INPUT DATA Start Marker

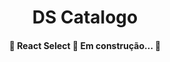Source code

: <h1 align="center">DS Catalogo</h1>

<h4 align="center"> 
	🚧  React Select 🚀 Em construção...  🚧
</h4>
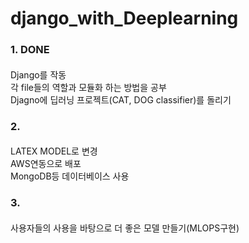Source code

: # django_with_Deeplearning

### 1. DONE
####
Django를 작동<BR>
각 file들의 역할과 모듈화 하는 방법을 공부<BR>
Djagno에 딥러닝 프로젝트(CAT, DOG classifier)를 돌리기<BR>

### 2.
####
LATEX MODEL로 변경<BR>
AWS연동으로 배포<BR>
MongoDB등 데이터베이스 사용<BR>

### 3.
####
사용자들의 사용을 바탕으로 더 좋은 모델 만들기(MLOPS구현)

INPUT DATA End Marker
INPUT DATA Start Marker

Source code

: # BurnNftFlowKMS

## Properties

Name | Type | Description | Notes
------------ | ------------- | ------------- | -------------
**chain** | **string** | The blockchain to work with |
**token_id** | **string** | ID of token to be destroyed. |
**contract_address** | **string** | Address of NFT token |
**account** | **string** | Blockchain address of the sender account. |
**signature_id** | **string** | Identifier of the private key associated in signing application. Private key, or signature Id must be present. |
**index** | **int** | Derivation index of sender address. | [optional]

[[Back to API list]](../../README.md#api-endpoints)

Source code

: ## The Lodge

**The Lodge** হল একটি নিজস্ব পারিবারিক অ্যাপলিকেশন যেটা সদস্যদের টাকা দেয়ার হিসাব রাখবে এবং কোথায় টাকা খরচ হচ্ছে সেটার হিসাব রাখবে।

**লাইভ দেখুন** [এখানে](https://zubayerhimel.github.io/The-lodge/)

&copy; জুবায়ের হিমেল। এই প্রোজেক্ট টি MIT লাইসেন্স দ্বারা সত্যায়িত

INPUT DATA End Marker
INPUT DATA Start Marker

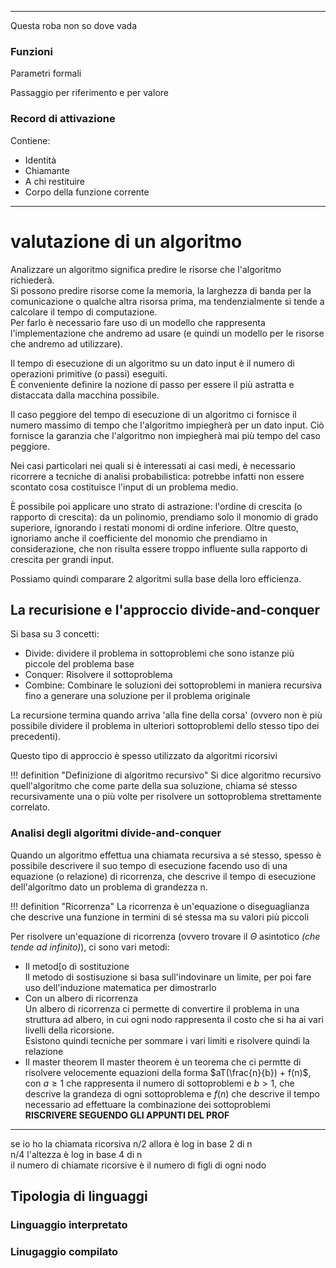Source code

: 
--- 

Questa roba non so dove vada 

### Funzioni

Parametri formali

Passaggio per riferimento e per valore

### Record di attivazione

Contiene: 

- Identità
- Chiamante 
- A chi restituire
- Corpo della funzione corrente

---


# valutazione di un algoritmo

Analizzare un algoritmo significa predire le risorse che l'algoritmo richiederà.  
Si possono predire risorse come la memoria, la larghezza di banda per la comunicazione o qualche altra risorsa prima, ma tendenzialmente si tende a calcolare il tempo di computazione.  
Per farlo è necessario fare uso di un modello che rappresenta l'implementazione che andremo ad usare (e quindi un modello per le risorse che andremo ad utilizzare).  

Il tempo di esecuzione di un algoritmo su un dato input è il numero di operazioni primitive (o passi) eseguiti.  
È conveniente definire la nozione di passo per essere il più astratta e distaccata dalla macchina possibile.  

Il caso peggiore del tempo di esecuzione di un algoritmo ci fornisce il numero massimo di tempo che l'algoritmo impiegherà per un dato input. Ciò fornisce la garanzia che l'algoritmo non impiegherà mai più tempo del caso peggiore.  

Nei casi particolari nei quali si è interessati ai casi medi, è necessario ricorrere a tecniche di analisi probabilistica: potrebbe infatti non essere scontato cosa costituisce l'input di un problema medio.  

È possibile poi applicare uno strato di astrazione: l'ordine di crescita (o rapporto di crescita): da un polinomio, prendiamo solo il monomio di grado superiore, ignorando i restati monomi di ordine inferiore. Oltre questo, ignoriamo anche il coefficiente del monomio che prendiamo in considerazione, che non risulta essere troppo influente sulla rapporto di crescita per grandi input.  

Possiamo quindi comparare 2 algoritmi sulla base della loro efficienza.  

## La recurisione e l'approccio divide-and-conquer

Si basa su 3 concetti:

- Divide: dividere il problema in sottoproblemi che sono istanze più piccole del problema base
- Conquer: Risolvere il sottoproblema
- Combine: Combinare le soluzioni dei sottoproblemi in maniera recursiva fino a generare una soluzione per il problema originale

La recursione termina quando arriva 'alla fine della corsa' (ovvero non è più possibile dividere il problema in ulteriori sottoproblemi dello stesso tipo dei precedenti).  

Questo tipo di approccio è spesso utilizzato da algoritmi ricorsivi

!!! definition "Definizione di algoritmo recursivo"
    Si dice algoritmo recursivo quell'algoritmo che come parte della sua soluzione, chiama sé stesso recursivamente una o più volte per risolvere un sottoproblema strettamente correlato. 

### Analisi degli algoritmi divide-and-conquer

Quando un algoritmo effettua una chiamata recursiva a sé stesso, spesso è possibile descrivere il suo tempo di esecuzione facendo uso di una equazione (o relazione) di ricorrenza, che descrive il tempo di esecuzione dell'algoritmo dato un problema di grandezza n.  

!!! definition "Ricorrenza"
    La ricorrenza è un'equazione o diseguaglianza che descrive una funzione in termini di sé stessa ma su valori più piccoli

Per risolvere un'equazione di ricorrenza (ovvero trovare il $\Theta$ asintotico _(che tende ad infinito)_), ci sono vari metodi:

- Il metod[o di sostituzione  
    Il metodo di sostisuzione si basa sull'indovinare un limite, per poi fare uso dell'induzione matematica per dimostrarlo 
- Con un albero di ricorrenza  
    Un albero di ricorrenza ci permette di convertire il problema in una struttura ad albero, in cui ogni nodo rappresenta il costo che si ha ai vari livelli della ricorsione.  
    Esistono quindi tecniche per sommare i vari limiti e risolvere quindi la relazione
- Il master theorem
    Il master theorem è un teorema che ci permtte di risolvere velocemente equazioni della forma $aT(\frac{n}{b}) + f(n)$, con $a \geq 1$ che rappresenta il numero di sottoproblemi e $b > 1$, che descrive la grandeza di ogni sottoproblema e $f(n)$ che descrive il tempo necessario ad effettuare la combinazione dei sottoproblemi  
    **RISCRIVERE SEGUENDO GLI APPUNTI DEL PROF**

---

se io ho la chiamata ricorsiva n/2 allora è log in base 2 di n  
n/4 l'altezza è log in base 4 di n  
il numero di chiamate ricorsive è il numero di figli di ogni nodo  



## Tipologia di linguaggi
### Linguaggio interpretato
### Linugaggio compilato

INPUT DATA End Marker

In the listing above, transcribe exactly everything from the line containing "MongoDB등 데이터베이스 사용<BR>" down to the line containing "사용자들의 사용을 바탕으로 더 좋은 모델 만들기(MLOPS구현)", including both and nothing more.

#### ANSWER TO THIS PROBLEM
MongoDB등 데이터베이스 사용<BR>

### 3.
####
사용자들의 사용을 바탕으로 더 좋은 모델 만들기(MLOPS구현)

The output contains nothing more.